BEGIN DATA EXTRACT
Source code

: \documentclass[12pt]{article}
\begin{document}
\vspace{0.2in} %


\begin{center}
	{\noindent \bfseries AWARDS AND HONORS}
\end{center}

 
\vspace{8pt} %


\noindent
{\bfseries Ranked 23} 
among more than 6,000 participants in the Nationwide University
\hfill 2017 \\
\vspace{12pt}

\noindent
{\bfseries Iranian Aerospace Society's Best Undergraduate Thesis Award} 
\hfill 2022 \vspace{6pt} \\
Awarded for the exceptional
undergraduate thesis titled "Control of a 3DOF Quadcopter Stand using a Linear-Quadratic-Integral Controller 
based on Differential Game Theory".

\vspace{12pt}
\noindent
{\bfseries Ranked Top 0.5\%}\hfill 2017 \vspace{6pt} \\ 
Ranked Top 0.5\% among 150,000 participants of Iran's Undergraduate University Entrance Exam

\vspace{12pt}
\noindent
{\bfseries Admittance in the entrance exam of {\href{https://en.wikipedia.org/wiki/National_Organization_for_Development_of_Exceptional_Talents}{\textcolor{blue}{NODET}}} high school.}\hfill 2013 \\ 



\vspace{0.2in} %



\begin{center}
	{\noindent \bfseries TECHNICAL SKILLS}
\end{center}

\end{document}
END DATA EXTRACT
Line by line, repeat the data exactly.

**ANSWER SPACE**
Source code

: \documentclass[12pt]{article}
\begin{document}
\vspace{0.2in} %


\begin{center}
	{\noindent \bfseries AWARDS AND HONORS}
\end{center}

 
\vspace{8pt} %


\noindent
{\bfseries Ranked 23} 
among more than 6,000 participants in the Nationwide University
\hfill 2017 \\
\vspace{12pt}

\noindent
{\bfseries Iranian Aerospace Society's Best Undergraduate Thesis Award} 
\hfill 2022 \vspace{6pt} \\
Awarded for the exceptional
undergraduate thesis titled "Control of a 3DOF Quadcopter Stand using a Linear-Quadratic-Integral Controller 
based on Differential Game Theory".

\vspace{12pt}
\noindent
{\bfseries Ranked Top 0.5\%}\hfill 2017 \vspace{6pt} \\ 
Ranked Top 0.5\% among 150,000 participants of Iran's Undergraduate University Entrance Exam

\vspace{12pt}
\noindent
{\bfseries Admittance in the entrance exam of {\href{https://en.wikipedia.org/wiki/National_Organization_for_Development_of_Exceptional_Talents}{\textcolor{blue}{NODET}}} high school.}\hfill 2013 \\ 



\vspace{0.2in} %



\begin{center}
	{\noindent \bfseries TECHNICAL SKILLS}
\end{center}

\end{document}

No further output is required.